In my last post, I said that I don't really "get" postmodern approaches to medieval literature. After reading this tired and, at times, insulting (even to me) critique of the "po-mo desert" of this year's Kalamazoo, however, I'm sorry I said anything of the sort.

Let me be as clear as I can: sometimes I find the excesses of postmodernism to be silly. Twenty years ago, I found the excesses of New Criticism to be silly. And, like all normal people who spend any time at all with medieval thought, I find the excesses of scholasticism to be a downright hoot. It's the excess that I object to, in other words, not the postmodernism. I have no doubt that some of the papers that Allen pokes fun at in her article were as ridiculous as she thinks they are; in a conference of more than 1500 papers, some are going to be pretty bad. But I have a feeling that Allen is taking cheap shots here, finding titles that more traditional scholars (and, especially, non-scholars) would laugh at easily. The paragraphs on "waste studies" are good examples. Allen seems to be saying, "Can you believe that these crazy scholars spend their valuable time talking about shit?" But though I'm not particularly interested in the medieval attitude toward waste, I can think of no good reason to--pardon the pun--dispose of it a priori as a topic of study.

And I was borderline offended by some of the insinuations in the article. It's fine to point out that the "superstars" of medieval studies don't come to Kalamazoo (though I question the accuracy of the statement; I've seen many scholars I consider to be superstars at Kalamazoo). But Allen seems also to be saying that what she sees as the poor quality of the papers at Kalamazoo is a reflection of the mediocrity of the scholars who present there, people she refers to at one point as "bottom-feeding assistant professors and at-sea graduate students." Nice. She also argues that the proliferation of papers in the area of medieval literature (as opposed to medieval history, apparently) is a big part of the problem. As a scholar of medieval literature working at a (shudder) community college, I can only imagine what Allen thinks of me. [NOTE: as others have pointed out, Allen, as a Ph.D. student at Catholic Univeristy, is hardly one of the "superstars" she seems to be miss at Kalamazoo].

The most interesting thing about Allen's article, however, is the effect it had on me.
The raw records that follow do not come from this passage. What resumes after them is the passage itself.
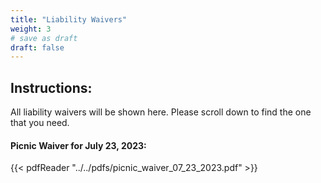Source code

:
```yaml
---
title: "Liability Waivers"
weight: 3
# save as draft
draft: false
---
```


## Instructions:

All liability waivers will be shown here. Please scroll down to find the one that you need.

#### Picnic Waiver for July 23, 2023:

{{< pdfReader "../../pdfs/picnic_waiver_07_23_2023.pdf" >}}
Granted, I'm not part of her target audience (which consists, I suppose, largely of casual, non-medievalist intellectuals of a conservative bent), but I found that the article had exactly the opposite effect to the one she intended: it made me wish I was there. Much of Allen's characterization is dead on, of course. The number of papers at the conference is ludicrous. The dorm rooms are torturous. The dance is absurd. But these are the things that make Kalamazoo what it is. It's unlike any other conference in the world. And it's ours.

1 comment:

Michelle said...

I also missed not going to Kzoo this year. It is true that there is not much early medieval history relative to literature. I think that is completely down to the number of jobs in early medieval history vs. primarily English and other languages. How many well-known/established Anglo-Saxon or Romano-British historians can you think of it in the US? I can think of only four and two of them are specifically military historians.

I really have to wonder about the wisdom of a graduate student writing an article like that about the field she apparently wants to join.